Millie taught herself three new words a day, but she only told her mother one every day and saved the big ones for when she needed them. A word like “remarkable” or “distinguished” could get a “Very good,” a “Well done,” or sometimes, a smile—right before her mother ran outside to smoke her cigarette. (Millie went up to her bedroom whenever that happened, now, even if her dad was home.
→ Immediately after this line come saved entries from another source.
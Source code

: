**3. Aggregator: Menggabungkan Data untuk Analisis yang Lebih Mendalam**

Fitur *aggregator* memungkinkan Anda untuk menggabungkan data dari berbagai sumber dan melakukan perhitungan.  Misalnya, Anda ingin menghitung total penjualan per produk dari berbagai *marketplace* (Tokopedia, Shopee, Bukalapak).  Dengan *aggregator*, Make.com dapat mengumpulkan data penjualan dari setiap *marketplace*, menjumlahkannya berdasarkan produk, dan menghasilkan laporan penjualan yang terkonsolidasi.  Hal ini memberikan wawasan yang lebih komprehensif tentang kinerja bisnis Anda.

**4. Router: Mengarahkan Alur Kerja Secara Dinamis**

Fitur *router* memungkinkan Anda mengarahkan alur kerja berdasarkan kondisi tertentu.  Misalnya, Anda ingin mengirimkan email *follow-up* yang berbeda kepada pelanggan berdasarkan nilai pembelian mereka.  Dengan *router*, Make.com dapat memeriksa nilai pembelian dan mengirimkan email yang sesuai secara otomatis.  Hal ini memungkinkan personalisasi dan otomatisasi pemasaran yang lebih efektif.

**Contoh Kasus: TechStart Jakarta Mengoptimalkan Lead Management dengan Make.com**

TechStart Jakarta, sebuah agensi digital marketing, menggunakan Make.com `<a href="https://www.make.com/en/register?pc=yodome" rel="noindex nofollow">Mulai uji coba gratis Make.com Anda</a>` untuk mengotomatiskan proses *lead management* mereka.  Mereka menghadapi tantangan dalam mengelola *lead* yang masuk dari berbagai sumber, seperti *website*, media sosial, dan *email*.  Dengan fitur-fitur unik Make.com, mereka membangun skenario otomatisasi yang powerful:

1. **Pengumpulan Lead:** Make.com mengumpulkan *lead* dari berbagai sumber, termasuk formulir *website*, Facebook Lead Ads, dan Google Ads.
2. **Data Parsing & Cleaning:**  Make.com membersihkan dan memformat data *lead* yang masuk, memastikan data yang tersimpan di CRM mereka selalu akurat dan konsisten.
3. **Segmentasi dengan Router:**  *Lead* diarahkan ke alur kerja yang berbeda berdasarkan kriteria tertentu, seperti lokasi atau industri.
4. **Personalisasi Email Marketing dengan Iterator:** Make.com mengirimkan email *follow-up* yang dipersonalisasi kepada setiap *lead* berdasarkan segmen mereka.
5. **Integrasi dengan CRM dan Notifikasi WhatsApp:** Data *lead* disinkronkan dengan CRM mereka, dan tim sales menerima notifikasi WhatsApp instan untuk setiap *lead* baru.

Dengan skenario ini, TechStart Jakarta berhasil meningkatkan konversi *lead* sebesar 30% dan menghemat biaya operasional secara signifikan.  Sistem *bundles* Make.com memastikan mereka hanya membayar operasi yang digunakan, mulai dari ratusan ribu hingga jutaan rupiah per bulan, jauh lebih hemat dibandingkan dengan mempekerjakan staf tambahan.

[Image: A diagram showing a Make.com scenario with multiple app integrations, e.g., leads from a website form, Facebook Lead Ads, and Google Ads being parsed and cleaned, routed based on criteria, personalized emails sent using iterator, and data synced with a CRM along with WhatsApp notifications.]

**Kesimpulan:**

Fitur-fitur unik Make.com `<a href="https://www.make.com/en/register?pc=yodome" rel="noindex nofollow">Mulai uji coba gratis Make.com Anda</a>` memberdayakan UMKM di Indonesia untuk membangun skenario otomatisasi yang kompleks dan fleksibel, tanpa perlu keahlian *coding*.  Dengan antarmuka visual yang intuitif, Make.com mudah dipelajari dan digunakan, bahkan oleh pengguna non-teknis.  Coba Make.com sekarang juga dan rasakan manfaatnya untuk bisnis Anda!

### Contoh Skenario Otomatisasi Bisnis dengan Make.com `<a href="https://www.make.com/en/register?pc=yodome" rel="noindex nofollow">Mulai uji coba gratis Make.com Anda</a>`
She wanted to stay in the living room with him, but he didn’t pay any attention to her when her mother was out there. All he did was jump off the couch and walk back and forth and back and forth in front of the window. Sometimes he’d bang it with his fist.)
Her dad’s attention was easier to get than her mother’s. He gave it to her whenever he w
anted. He came down in the morning halfway through the reading-aloud sessions and listened while making his coffee, saying, “Ah!” and “Really!” as she pushed through stories she only half understood, when she understood them at all. When it was his turn every other day to drive her to Lenny’s house, he tossed her over his shoulder and tickled her all the way down the path to the truck. On really nice weekends, if she wasn’t staying at Lenny’s house because her parents were on one of their vacations, her dad took her out to play in the weeds. Sometimes he brought her way out to the edge of their property and pointed into the distance at the wild meadow land they would own “any day, now, Millie girl, and when you’re all grown up, you can have your very own house out there so we never have to be too far apart.”
He stopped making that promise when Millie was six.
It was the third day of straight rain, and the whole time she watched her dad pack his suitcase he talked about the sunny skies in Nevada. Millie followed him and his suitcase downstairs when he was done, and after rolling his bag to the door he picked her up and brought her to the front window. He told her to think over vacation weekend about what color her house on the other side of the meadow would be.
“Please stop feeding her that fantasy.” Her mother sat in the living room with her newspaper. Her suitcase was a shiny square against the wall. “Outside of what we put away for her education, we spend nearly everything we make. Yet, you insist on promising her a small fortune.”
“So, we’ll save,” he said.
Her mother turned and rested an elbow on the back of the couch. “No more vacations?”
“We’ll find another way.”
“No new car, then?”
He laughed.
“Millicent,” her mother said, “you may not understand any of this, but I think hearing it earlier is better than hearing it later. Are you ready to listen?”